- [EXERCISE OBJECTIVE] Would you show every line from the records that holds "carros"?
═══ EXERCISE INPUTS ═══
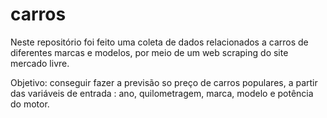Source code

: # carros

Neste repositório foi feito uma coleta de dados relacionados a carros de diferentes marcas e modelos, por meio de um web scraping do site  mercado livre.

Objetivo: conseguir fazer a previsão so preço de carros populares, a partir das variáveis de entrada : ano, quilometragem, marca, modelo e potência do motor.

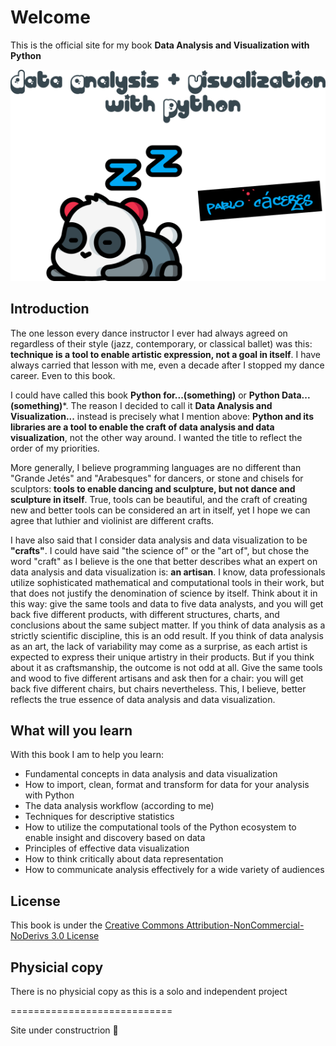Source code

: Welcome 
============================

This is the official site for my book **Data Analysis and Visualization with Python**

<img src="logo-book-2.png">

## Introduction

The one lesson every dance instructor I ever had always agreed on regardless of their style (jazz, contemporary, or classical ballet) was this: **technique is a tool to enable artistic expression, not a goal in itself**. I have always carried that lesson with me, even a decade after I stopped my dance career. Even to this book.

I could have called this book **Python for...(something)** or **Python Data...(something)***. The reason I decided to call it **Data Analysis and Visualization...** instead is precisely what I mention above: **Python and its libraries are a tool to enable the craft of data analysis and data visualization**, not the other way around. I wanted the title to reflect the order of my priorities. 

 More generally, I believe programming languages are no different than "Grande Jetés" and "Arabesques" for dancers, or stone and chisels for sculptors: **tools to enable dancing and sculpture, but not dance and sculpture in itself**. True, tools can be beautiful, and the craft of creating new and better tools can be considered an art in itself, yet I hope we can agree that luthier and violinist are different crafts.  

I have also said that I consider data analysis and data visualization to be **"crafts"**. I could have said "the science of" or the "art of", but chose the word "craft" as I believe is the one that better describes what an expert on data analysis and data visualization is: **an artisan**. I know, data professionals utilize sophisticated mathematical and computational tools in their work, but that does not justify the denomination of science by itself. Think about it in this way: give the same tools and data to five data analysts, and you will get back five different products, with different structures, charts, and conclusions about the same subject matter. If you think of data analysis as a strictly scientific discipline, this is an odd result. If you think of data analysis as an art, the lack of variability may come as a surprise, as each artist is expected to express their unique artistry in their products. But if you think about it as craftsmanship, the outcome is not odd at all. Give the same tools and wood to five different artisans and ask then for a chair: you will get back five different chairs, but chairs nevertheless. This, I believe, better reflects the true essence of data analysis and data visualization. 

## What will you learn

With this book I am to help you learn:

- Fundamental concepts in data analysis and data visualization
- How to import, clean, format and transform for data for your analysis with Python 
- The data analysis workflow (according to me)
- Techniques for descriptive statistics
- How to utilize the computational tools of the Python ecosystem to enable insight and discovery based on data
- Principles of effective data visualization 
- How to think critically about data representation 
- How to communicate analysis effectively for a wide variety of audiences

## License

This book is under the [Creative Commons Attribution-NonCommercial-NoDerivs 3.0 License](https://creativecommons.org/licenses/by-nc-nd/3.0/us/)

## Physicial copy

There is no physicial copy as this is a solo and independent project

============================

Site under constructrion 👷
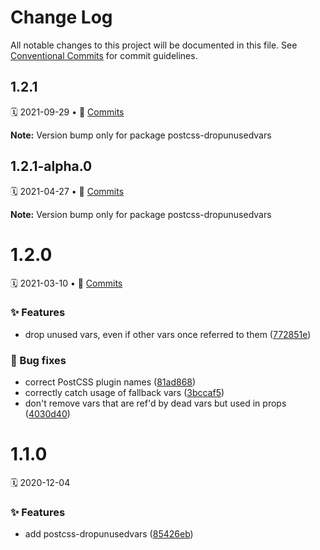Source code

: # Change Log

All notable changes to this project will be documented in this file.
See [Conventional Commits](https://conventionalcommits.org) for commit guidelines.

<a name="1.2.1"></a>

## 1.2.1

🗓 2021-09-29 • 📝 [Commits](https://github.com/adobe/spectrum-css/compare/postcss-dropunusedvars@1.2.1-alpha.0...postcss-dropunusedvars@1.2.1)

**Note:** Version bump only for package postcss-dropunusedvars

<a name="1.2.1-alpha.0"></a>

## 1.2.1-alpha.0

🗓 2021-04-27 • 📝 [Commits](https://github.com/adobe/spectrum-css/compare/postcss-dropunusedvars@1.2.0...postcss-dropunusedvars@1.2.1-alpha.0)

**Note:** Version bump only for package postcss-dropunusedvars

<a name="1.2.0"></a>

# 1.2.0

🗓 2021-03-10 • 📝 [Commits](https://github.com/adobe/spectrum-css/compare/postcss-dropunusedvars@1.1.0...postcss-dropunusedvars@1.2.0)

### ✨ Features

- drop unused vars, even if other vars once referred to them ([772851e](https://github.com/adobe/spectrum-css/commit/772851e))

### 🐛 Bug fixes

- correct PostCSS plugin names ([81ad868](https://github.com/adobe/spectrum-css/commit/81ad868))
- correctly catch usage of fallback vars ([3bccaf5](https://github.com/adobe/spectrum-css/commit/3bccaf5))
- don't remove vars that are ref'd by dead vars but used in props ([4030d40](https://github.com/adobe/spectrum-css/commit/4030d40))

<a name="1.1.0"></a>

# 1.1.0

🗓 2020-12-04

### ✨ Features

- add postcss-dropunusedvars ([85426eb](https://github.com/adobe/spectrum-css/commit/85426eb))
═══
- [TASK ANSWER]
: # carros
Neste repositório foi feito uma coleta de dados relacionados a carros de diferentes marcas e modelos, por meio de um web scraping do site  mercado livre.
Objetivo: conseguir fazer a previsão so preço de carros populares, a partir das variáveis de entrada : ano, quilometragem, marca, modelo e potência do motor.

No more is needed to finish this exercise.